Diskussion:HSR Texas Geo Database Benchmark

Feel free to discusss 'HSR Texas Spatial Database Benchmark' issues here! Stefan 18:39, 22. Dez. 2009 (CET)

Inhaltsverzeichnis

Standardise data and input process (circumvent or minimize floating point problem)
Define the variables (@bbox and @point)

General:

MS SQL Server representatives report that geography types are 20-30% slower than geometry types.
About PostGIS 1.5 there was said, that geography types are somewhat faster (see http://blog.cleverelephant.ca/)
Secondary index optimization makes performance about 50% faster (from: MS SQL Server discussion)
The number of points of a query window is important for a secondary filter overhead.

Data and queries per se:

These queries return quite large percent of the data overall (50%-100% for points and polygons)
The Number of points for a query windows is very small.
The query windows are "aligned bounding boxes" which may put in favor RTree (e.g. Postgres) or spatial grid (SQL Server) index, depending on a position of the window.

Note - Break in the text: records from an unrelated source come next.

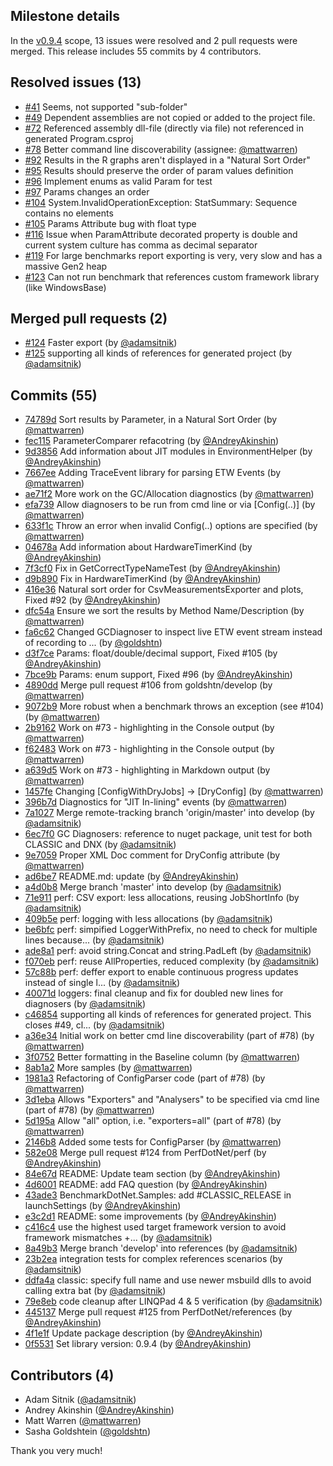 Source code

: ## Milestone details

In the [v0.9.4](https://github.com/dotnet/BenchmarkDotNet/issues?q=milestone:v0.9.4) scope, 
13 issues were resolved and 2 pull requests were merged.
This release includes 55 commits by 4 contributors.

## Resolved issues (13)

* [#41](https://github.com/dotnet/BenchmarkDotNet/issues/41) Seems, not supported "sub-folder"
* [#49](https://github.com/dotnet/BenchmarkDotNet/issues/49) Dependent assemblies are not copied or added to the project file.
* [#72](https://github.com/dotnet/BenchmarkDotNet/issues/72) Referenced assembly dll-file (directly via file) not referenced in generated Program.csproj
* [#78](https://github.com/dotnet/BenchmarkDotNet/issues/78) Better command line discoverability (assignee: [@mattwarren](https://github.com/mattwarren))
* [#92](https://github.com/dotnet/BenchmarkDotNet/issues/92) Results in the R graphs aren't displayed in a "Natural Sort Order"
* [#95](https://github.com/dotnet/BenchmarkDotNet/issues/95) Results should preserve the order of param values definition
* [#96](https://github.com/dotnet/BenchmarkDotNet/issues/96) Implement enums as valid Param for test
* [#97](https://github.com/dotnet/BenchmarkDotNet/issues/97) Params changes an order
* [#104](https://github.com/dotnet/BenchmarkDotNet/issues/104) System.InvalidOperationException: StatSummary: Sequence contains no elements
* [#105](https://github.com/dotnet/BenchmarkDotNet/issues/105) Params Attribute bug with float type
* [#116](https://github.com/dotnet/BenchmarkDotNet/issues/116) Issue when ParamAttribute decorated property is double and current system culture has comma as decimal separator
* [#119](https://github.com/dotnet/BenchmarkDotNet/issues/119) For large benchmarks report exporting is very, very slow and has a massive Gen2 heap
* [#123](https://github.com/dotnet/BenchmarkDotNet/issues/123) Can not run benchmark that references custom framework library (like WindowsBase)

## Merged pull requests (2)

* [#124](https://github.com/dotnet/BenchmarkDotNet/pull/124) Faster export (by [@adamsitnik](https://github.com/adamsitnik))
* [#125](https://github.com/dotnet/BenchmarkDotNet/pull/125) supporting all kinds of references for generated project (by [@adamsitnik](https://github.com/adamsitnik))

## Commits (55)

* [74789d](https://github.com/dotnet/BenchmarkDotNet/commit/74789dac32b63dc68ef9fc9a5e76a9b3b6cdc47a) Sort results by Parameter, in a Natural Sort Order (by [@mattwarren](https://github.com/mattwarren))
* [fec115](https://github.com/dotnet/BenchmarkDotNet/commit/fec115216e622b3362980c0ea5991442f13b76af) ParameterComparer refacotring (by [@AndreyAkinshin](https://github.com/AndreyAkinshin))
* [9d3856](https://github.com/dotnet/BenchmarkDotNet/commit/9d38562ee2241139c27dfc37f60f0bb897e58736) Add information about JIT modules in EnvironmentHelper (by [@AndreyAkinshin](https://github.com/AndreyAkinshin))
* [7667ee](https://github.com/dotnet/BenchmarkDotNet/commit/7667ee321320b76be7a41ee02320b03cc5976153) Adding TraceEvent library for parsing ETW Events (by [@mattwarren](https://github.com/mattwarren))
* [ae71f2](https://github.com/dotnet/BenchmarkDotNet/commit/ae71f296843b2d9bd05892477241c4193573b42e) More work on the GC/Allocation diagnostics (by [@mattwarren](https://github.com/mattwarren))
* [efa739](https://github.com/dotnet/BenchmarkDotNet/commit/efa7391d05b550ec5715a18c205924f94265bd0b) Allow diagnosers to be run from cmd line or via [Config(..)] (by [@mattwarren](https://github.com/mattwarren))
* [633f1c](https://github.com/dotnet/BenchmarkDotNet/commit/633f1c414dac352eb33b6d28a7ab381c871ea5e8) Throw an error when invalid Config(..) options are specified (by [@mattwarren](https://github.com/mattwarren))
* [04678a](https://github.com/dotnet/BenchmarkDotNet/commit/04678af2a0f50d06292bbdd0dabf07b3bd810cb8) Add information about HardwareTimerKind (by [@AndreyAkinshin](https://github.com/AndreyAkinshin))
* [7f3cf0](https://github.com/dotnet/BenchmarkDotNet/commit/7f3cf06dfae24a7873f1e0b8ad6c7ff7623717ce) Fix in GetCorrectTypeNameTest (by [@AndreyAkinshin](https://github.com/AndreyAkinshin))
* [d9b890](https://github.com/dotnet/BenchmarkDotNet/commit/d9b8909e85587acef17f7f6c1e310eb1f0178e4b) Fix in HardwareTimerKind (by [@AndreyAkinshin](https://github.com/AndreyAkinshin))
* [416e36](https://github.com/dotnet/BenchmarkDotNet/commit/416e36eb6bcb71d025cb9c7bd416df127d83a2ba) Natural sort order for CsvMeasurementsExporter and plots, Fixed #92 (by [@AndreyAkinshin](https://github.com/AndreyAkinshin))
* [dfc54a](https://github.com/dotnet/BenchmarkDotNet/commit/dfc54aeb19996e4a2f6104fe8687cc558496a0ac) Ensure we sort the results by Method Name/Description (by [@mattwarren](https://github.com/mattwarren))
* [fa6c62](https://github.com/dotnet/BenchmarkDotNet/commit/fa6c627776d2560e709150a50a7af1fdfae8af3e) Changed GCDiagnoser to inspect live ETW event stream instead of recording to ... (by [@goldshtn](https://github.com/goldshtn))
* [d3f7ce](https://github.com/dotnet/BenchmarkDotNet/commit/d3f7ce6294fe94150c810bc27122d2aa927748dc) Params: float/double/decimal support, Fixed #105 (by [@AndreyAkinshin](https://github.com/AndreyAkinshin))
* [7bce9b](https://github.com/dotnet/BenchmarkDotNet/commit/7bce9b1d1ab92a4095cbf6332f5359736877729e) Params: enum support, Fixed #96 (by [@AndreyAkinshin](https://github.com/AndreyAkinshin))
* [4890dd](https://github.com/dotnet/BenchmarkDotNet/commit/4890dd5717843a00100eedcc55166d3375a82232) Merge pull request #106 from goldshtn/develop (by [@mattwarren](https://github.com/mattwarren))
* [9072b9](https://github.com/dotnet/BenchmarkDotNet/commit/9072b9819d440e2c9c6c9a3aac4bfe90edbe3f6b) More robust when a benchmark throws an exception (see #104) (by [@mattwarren](https://github.com/mattwarren))
* [2b9162](https://github.com/dotnet/BenchmarkDotNet/commit/2b9162d75af7cb851122d7e1e3993a02ce258eee) Work on #73 - highlighting in the Console output (by [@mattwarren](https://github.com/mattwarren))
* [f62483](https://github.com/dotnet/BenchmarkDotNet/commit/f624833aba851a1fb38d9519d6e8c453229a8b1a) Work on #73 - highlighting in the Console output (by [@mattwarren](https://github.com/mattwarren))
* [a639d5](https://github.com/dotnet/BenchmarkDotNet/commit/a639d5abf26bc8d2ac25cc00ca2748867bff3532) Work on #73 - highlighting in Markdown output (by [@mattwarren](https://github.com/mattwarren))
* [1457fe](https://github.com/dotnet/BenchmarkDotNet/commit/1457feb8cde35d1f0ce06f48b6b29f300f7e13f7) Changing [ConfigWithDryJobs] -> [DryConfig] (by [@mattwarren](https://github.com/mattwarren))
* [396b7d](https://github.com/dotnet/BenchmarkDotNet/commit/396b7dc74b20eb8a6a091a0c1d27e5cb45768e49) Diagnostics for "JIT In-lining" events (by [@mattwarren](https://github.com/mattwarren))
* [7a1027](https://github.com/dotnet/BenchmarkDotNet/commit/7a1027cd954ebb120a4659d8db2a58e04401abdf) Merge remote-tracking branch 'origin/master' into develop (by [@adamsitnik](https://github.com/adamsitnik))
* [6ec7f0](https://github.com/dotnet/BenchmarkDotNet/commit/6ec7f0e35ba6cf61b79e39849c79d2b64a229fbb) GC Diagnosers: reference to nuget package, unit test for both CLASSIC and DNX (by [@adamsitnik](https://github.com/adamsitnik))
* [9e7059](https://github.com/dotnet/BenchmarkDotNet/commit/9e70594b4323211dda7a42806b38ee15d7857fcb) Proper XML Doc comment for DryConfig attribute (by [@mattwarren](https://github.com/mattwarren))
* [ad6be7](https://github.com/dotnet/BenchmarkDotNet/commit/ad6be7f7326cd8acbc05565193ccf4acf684a366) README.md: update (by [@AndreyAkinshin](https://github.com/AndreyAkinshin))
* [a4d0b8](https://github.com/dotnet/BenchmarkDotNet/commit/a4d0b85d8b9358b0d4f421e6c332b9d649099212) Merge branch 'master' into develop (by [@adamsitnik](https://github.com/adamsitnik))
* [71e911](https://github.com/dotnet/BenchmarkDotNet/commit/71e9119474c0030a87719b91c283bb76fd0d1260) perf:  CSV export: less allocations, reusing JobShortInfo (by [@adamsitnik](https://github.com/adamsitnik))
* [409b5e](https://github.com/dotnet/BenchmarkDotNet/commit/409b5e1cc65b1e44f430f6ea3d1a1dd2244619f6) perf: logging with less allocations (by [@adamsitnik](https://github.com/adamsitnik))
* [be6bfc](https://github.com/dotnet/BenchmarkDotNet/commit/be6bfc1880bf83e44c73b8b6d6e32373d6c8cbe6) perf: simpified LoggerWithPrefix, no need to check for multiple lines because... (by [@adamsitnik](https://github.com/adamsitnik))
* [ade8a1](https://github.com/dotnet/BenchmarkDotNet/commit/ade8a1af06fe42bc3e522e7a927d6fc5714600bf) perf: avoid string.Concat and string.PadLeft (by [@adamsitnik](https://github.com/adamsitnik))
* [f070eb](https://github.com/dotnet/BenchmarkDotNet/commit/f070eb43fdffa02819ee0fe4abe800d700bd35e8) perf: reuse AllProperties, reduced complexity (by [@adamsitnik](https://github.com/adamsitnik))
* [57c88b](https://github.com/dotnet/BenchmarkDotNet/commit/57c88bb6440a1aa805adf3fe932c5871454e550d) perf: deffer export to enable continuous progress updates instead of single l... (by [@adamsitnik](https://github.com/adamsitnik))
* [40071d](https://github.com/dotnet/BenchmarkDotNet/commit/40071d68dc3ab84b51588013aa2c61b56946524d) loggers: final cleanup and fix for doubled new lines for diagnosers (by [@adamsitnik](https://github.com/adamsitnik))
* [c46854](https://github.com/dotnet/BenchmarkDotNet/commit/c468547441e9bd6f4c2e695b9b7ad457aa899c9a) supporting all kinds of references for generated project. This closes #49, cl... (by [@adamsitnik](https://github.com/adamsitnik))
* [a36e34](https://github.com/dotnet/BenchmarkDotNet/commit/a36e3414db97343bbe0bfbedff85b8cb912ee7a4) Initial work on better cmd line discoverability (part of #78) (by [@mattwarren](https://github.com/mattwarren))
* [3f0752](https://github.com/dotnet/BenchmarkDotNet/commit/3f0752bfbd9c4d57fd9a6732fd7f6253cb333c9c) Better formatting in the Baseline column (by [@mattwarren](https://github.com/mattwarren))
* [8ab1a2](https://github.com/dotnet/BenchmarkDotNet/commit/8ab1a2b65f78384d1aa667a65ec4bd11d1404eda) More samples (by [@mattwarren](https://github.com/mattwarren))
* [1981a3](https://github.com/dotnet/BenchmarkDotNet/commit/1981a3aba04e1d4d1e8384836a38eb094c43225c) Refactoring of ConfigParser code (part of #78) (by [@mattwarren](https://github.com/mattwarren))
* [3d1eba](https://github.com/dotnet/BenchmarkDotNet/commit/3d1ebaa9fcf7f74a9e8a724d49ddc43c57560027) Allows "Exporters" and "Analysers" to be specified via cmd line (part of #78) (by [@mattwarren](https://github.com/mattwarren))
* [5d195a](https://github.com/dotnet/BenchmarkDotNet/commit/5d195ad4b85cf2d5dcae1f472098cc89f627294c) Allow "all" option, i.e. "exporters=all" (part of #78) (by [@mattwarren](https://github.com/mattwarren))
* [2146b8](https://github.com/dotnet/BenchmarkDotNet/commit/2146b83daa30d7e297e4ebac86b51b93352b42bf) Added some tests for ConfigParser (by [@mattwarren](https://github.com/mattwarren))
* [582e08](https://github.com/dotnet/BenchmarkDotNet/commit/582e08929566b41fa48f1cb76a468e344d872937) Merge pull request #124 from PerfDotNet/perf (by [@AndreyAkinshin](https://github.com/AndreyAkinshin))
* [84e67d](https://github.com/dotnet/BenchmarkDotNet/commit/84e67d1089978577d99b720532e9b17438ef2e91) README: Update team section (by [@AndreyAkinshin](https://github.com/AndreyAkinshin))
* [4d6001](https://github.com/dotnet/BenchmarkDotNet/commit/4d600156eff57f68b6726014a6a940dadd282dc7) README: add FAQ question (by [@AndreyAkinshin](https://github.com/AndreyAkinshin))
* [43ade3](https://github.com/dotnet/BenchmarkDotNet/commit/43ade3c4daf0f64f7acdeffc99c34c0c56ab6a7b) BenchmarkDotNet.Samples: add #CLASSIC_RELEASE in launchSettings (by [@AndreyAkinshin](https://github.com/AndreyAkinshin))
* [e3c2d1](https://github.com/dotnet/BenchmarkDotNet/commit/e3c2d12f38c3a97e8571c1b5a49db18436b6af3c) README: some improvements (by [@AndreyAkinshin](https://github.com/AndreyAkinshin))
* [c416c4](https://github.com/dotnet/BenchmarkDotNet/commit/c416c4512a85a7b2df447e88d1a9283174923fed) use the highest used target framework version to avoid framework mismatches +... (by [@adamsitnik](https://github.com/adamsitnik))
* [8a49b3](https://github.com/dotnet/BenchmarkDotNet/commit/8a49b393eddebef3787d323a7af02cb76ceb5002) Merge branch 'develop' into references (by [@adamsitnik](https://github.com/adamsitnik))
* [23b2ea](https://github.com/dotnet/BenchmarkDotNet/commit/23b2eafe08de826297beefc99cc5300e5a5e503c) integration tests for complex references scenarios (by [@adamsitnik](https://github.com/adamsitnik))
* [ddfa4a](https://github.com/dotnet/BenchmarkDotNet/commit/ddfa4a295e6a3d9844d5203ef3ef980150a5c579) classic: specify full name and use newer msbuild dlls to avoid calling extra bat (by [@adamsitnik](https://github.com/adamsitnik))
* [79e8eb](https://github.com/dotnet/BenchmarkDotNet/commit/79e8eb4a0a2c07ba9a9af5a15c0d45f7d1402758) code cleanup after LINQPad 4 & 5 verification (by [@adamsitnik](https://github.com/adamsitnik))
* [445137](https://github.com/dotnet/BenchmarkDotNet/commit/445137fbba9d292f47dfd10a0b11fc7e073cfc7c) Merge pull request #125 from PerfDotNet/references (by [@AndreyAkinshin](https://github.com/AndreyAkinshin))
* [4f1e1f](https://github.com/dotnet/BenchmarkDotNet/commit/4f1e1f0ef72a0b9c52c033bf0b86a20c78f36e8f) Update package description (by [@AndreyAkinshin](https://github.com/AndreyAkinshin))
* [0f5531](https://github.com/dotnet/BenchmarkDotNet/commit/0f55318e680b7cfcc20da0cbff62af485b9f19c3) Set library version: 0.9.4 (by [@AndreyAkinshin](https://github.com/AndreyAkinshin))

## Contributors (4)

* Adam Sitnik ([@adamsitnik](https://github.com/adamsitnik))
* Andrey Akinshin ([@AndreyAkinshin](https://github.com/AndreyAkinshin))
* Matt Warren ([@mattwarren](https://github.com/mattwarren))
* Sasha Goldshtein ([@goldshtn](https://github.com/goldshtn))

Thank you very much!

If the window is aligned with the grid, performance can be much faster than when it's slightly off.
Volker Mische reported that boundingbox queries with different boundingboxes (selecting 5%, 10%, 15%, 20%, 25% of all features) show the same performance in spatialite.

Should we take an average of multiple runs with different values (@point, @bbox)?
Should we vary the queries' result sizes? (see observations)
Should we vary the shape and alignment of the query window? (see observations)
Should we run the benchmark with parallelized queries?

Query 1 actually shouldn't be included in the benchmark, data copying and preparation isn't really done often in a spatial database.